Où il y a une oeuvre, peu importent ses intentions, je la traite comme tel: une oeuvre dont la forme même a des prétentions, qu'elle le veuille ou non. Chardin et le peintre du dimanche ont tous les deux oeuvré. Et même si le peintre du dimanche me dit qu'il a voulu faire une toile gentille pour lui et ses amis, je ne le force pas à l'exposer au public.
Je reconnais volontiers que tu as été un spectateur plus exemplaire que moi devant le film, puisque je n'ai pas vraiment joué le jeu qui consiste à se faire le spectateur que l'oeuvre attend de toi. C'était au-dessus de mes forces !
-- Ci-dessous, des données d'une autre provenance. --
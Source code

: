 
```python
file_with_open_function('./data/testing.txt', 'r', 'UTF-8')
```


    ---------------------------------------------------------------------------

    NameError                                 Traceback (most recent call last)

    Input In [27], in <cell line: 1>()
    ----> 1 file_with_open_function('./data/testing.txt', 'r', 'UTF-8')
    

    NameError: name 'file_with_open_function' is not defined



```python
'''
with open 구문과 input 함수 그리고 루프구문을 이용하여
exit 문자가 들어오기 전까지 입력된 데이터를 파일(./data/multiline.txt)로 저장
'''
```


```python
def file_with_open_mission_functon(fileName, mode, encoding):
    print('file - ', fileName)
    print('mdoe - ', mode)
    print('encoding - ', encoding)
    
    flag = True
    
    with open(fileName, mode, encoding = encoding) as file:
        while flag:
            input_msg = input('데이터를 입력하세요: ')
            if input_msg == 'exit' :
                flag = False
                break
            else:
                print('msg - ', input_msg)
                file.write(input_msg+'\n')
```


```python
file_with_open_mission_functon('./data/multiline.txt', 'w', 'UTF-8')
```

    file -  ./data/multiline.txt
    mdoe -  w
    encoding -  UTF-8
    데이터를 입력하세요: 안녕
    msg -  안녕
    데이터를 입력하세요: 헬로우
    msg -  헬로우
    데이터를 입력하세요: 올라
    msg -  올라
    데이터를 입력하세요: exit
Silverwitch a écrit:AllegroTurbo a écrit:C'est donc si tu préfères une incompatibilité de nature.
J'ai du mal avec les essentialisations, particulièrement en art rien où n'est incompatible "de nature", et d'ailleurs l'anti-romantisme du roman (!) de Jane Austen - que tu décris si bien - mène à une des lettres d'amour de littérature des plus romantiques qui soit...et très naturellement
Si l'oeuvre a un sens, pour faire simple, disons qu'elle dit quelque chose, alors comme tout acte de communication, elle dit
cette chose (même si cette chose est souvent impossible à circonscrire entièrement, en partie pour les raisons que tu décris mais pas seulement) et pas le contraire de cette chose. Mais bon, c'est la question du point de vue, la question du sens et de la signification. Si on va sur ce terrain, nous n'en avons pas fini !
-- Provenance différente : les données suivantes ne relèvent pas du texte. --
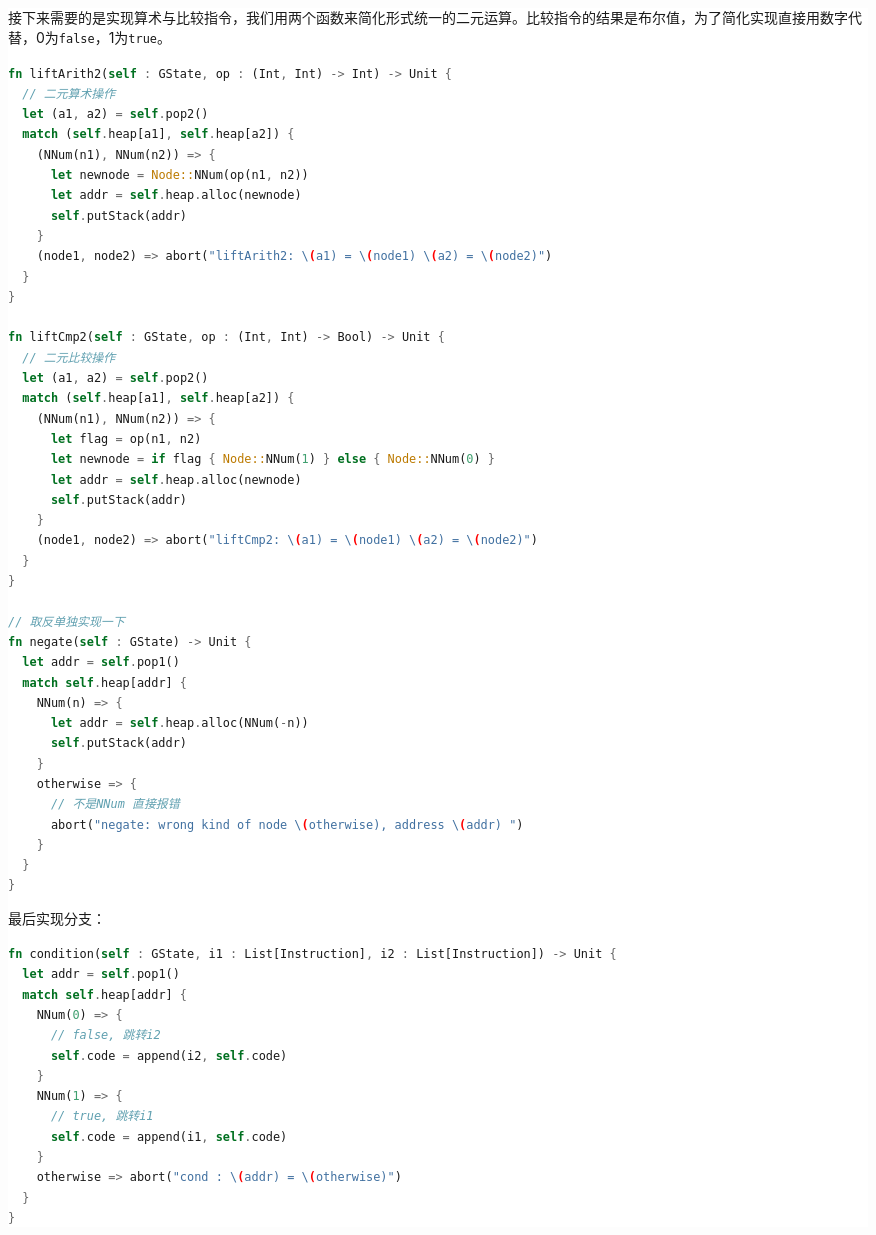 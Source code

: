 接下来需要的是实现算术与比较指令，我们用两个函数来简化形式统一的二元运算。比较指令的结果是布尔值，为了简化实现直接用数字代替，0为`false`，1为`true`。

```rust
fn liftArith2(self : GState, op : (Int, Int) -> Int) -> Unit {
  // 二元算术操作
  let (a1, a2) = self.pop2()
  match (self.heap[a1], self.heap[a2]) {
    (NNum(n1), NNum(n2)) => {
      let newnode = Node::NNum(op(n1, n2))
      let addr = self.heap.alloc(newnode)
      self.putStack(addr)
    }
    (node1, node2) => abort("liftArith2: \(a1) = \(node1) \(a2) = \(node2)")
  }
}

fn liftCmp2(self : GState, op : (Int, Int) -> Bool) -> Unit {
  // 二元比较操作
  let (a1, a2) = self.pop2()
  match (self.heap[a1], self.heap[a2]) {
    (NNum(n1), NNum(n2)) => {
      let flag = op(n1, n2)
      let newnode = if flag { Node::NNum(1) } else { Node::NNum(0) }
      let addr = self.heap.alloc(newnode)
      self.putStack(addr)
    }
    (node1, node2) => abort("liftCmp2: \(a1) = \(node1) \(a2) = \(node2)")
  }
}

// 取反单独实现一下
fn negate(self : GState) -> Unit {
  let addr = self.pop1()
  match self.heap[addr] {
    NNum(n) => {
      let addr = self.heap.alloc(NNum(-n))
      self.putStack(addr)
    }
    otherwise => {
      // 不是NNum 直接报错
      abort("negate: wrong kind of node \(otherwise), address \(addr) ")
    }
  }
}

```

最后实现分支：

```rust
fn condition(self : GState, i1 : List[Instruction], i2 : List[Instruction]) -> Unit {
  let addr = self.pop1()
  match self.heap[addr] {
    NNum(0) => {
      // false, 跳转i2
      self.code = append(i2, self.code)
    }
    NNum(1) => {
      // true, 跳转i1
      self.code = append(i1, self.code)
    }
    otherwise => abort("cond : \(addr) = \(otherwise)")
  }
}

```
Ici, j'identifie toujours cette incompatibilité, les romans de Jane Austen déniaisent le sentiment et le réel en révélant sa complexité, les fils invisibles qui en constituent la trame. Cela ne signifie pas qu'il n'y a pas de sentiments, ou même de sentimentalisme, mais que le point de vue du roman (de tous ses romans, peut-on dire sans exagérer) produit un renversement dont le film discuté ici nous éloigne à mon avis terriblement et de manière irréconciliable.
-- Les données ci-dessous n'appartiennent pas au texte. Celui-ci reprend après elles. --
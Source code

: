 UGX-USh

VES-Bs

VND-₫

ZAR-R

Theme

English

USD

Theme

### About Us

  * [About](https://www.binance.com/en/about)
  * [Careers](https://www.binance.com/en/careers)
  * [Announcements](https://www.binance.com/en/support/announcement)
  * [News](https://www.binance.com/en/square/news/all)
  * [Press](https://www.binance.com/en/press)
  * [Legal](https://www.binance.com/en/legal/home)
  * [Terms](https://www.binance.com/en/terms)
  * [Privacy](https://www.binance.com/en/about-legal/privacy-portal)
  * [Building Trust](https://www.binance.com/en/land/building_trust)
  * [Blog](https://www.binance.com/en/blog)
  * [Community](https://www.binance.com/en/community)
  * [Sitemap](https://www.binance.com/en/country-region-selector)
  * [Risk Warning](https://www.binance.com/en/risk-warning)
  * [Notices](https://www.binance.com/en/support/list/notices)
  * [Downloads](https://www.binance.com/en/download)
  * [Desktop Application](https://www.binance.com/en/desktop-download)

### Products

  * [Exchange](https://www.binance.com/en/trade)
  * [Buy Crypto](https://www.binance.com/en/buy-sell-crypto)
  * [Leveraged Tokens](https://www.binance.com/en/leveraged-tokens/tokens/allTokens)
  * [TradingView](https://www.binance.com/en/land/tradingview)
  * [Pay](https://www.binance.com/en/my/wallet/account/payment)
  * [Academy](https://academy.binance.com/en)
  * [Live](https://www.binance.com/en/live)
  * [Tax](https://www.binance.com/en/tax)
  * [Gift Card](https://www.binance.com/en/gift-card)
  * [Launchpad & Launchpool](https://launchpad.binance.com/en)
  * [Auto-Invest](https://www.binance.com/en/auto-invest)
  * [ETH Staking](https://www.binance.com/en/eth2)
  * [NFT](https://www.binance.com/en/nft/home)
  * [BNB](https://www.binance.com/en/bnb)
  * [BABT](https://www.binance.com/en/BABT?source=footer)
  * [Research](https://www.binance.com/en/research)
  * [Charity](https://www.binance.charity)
J'en reviens à mon questionnement initial sur la trahison inhérente à l'adaptation. Les adaptations trahissent souvent
l'essentiel, reste à l'identifier. Mais arrêtons, j'ai sans doute déjà trop tiré sur les fils, tu n'as pas besoin de justifier plus que de raison la signification que ce film a pour toi et tu l'as déjà fait de manière plus que convaincante. N'y vois pas autre chose qu'une curiosité amusée devant la révélation de correspondances mystérieuses, ton goût pour Jane Austen en premier qui fait mon bonheur ce soir. Il aura fallu ce drôle de film.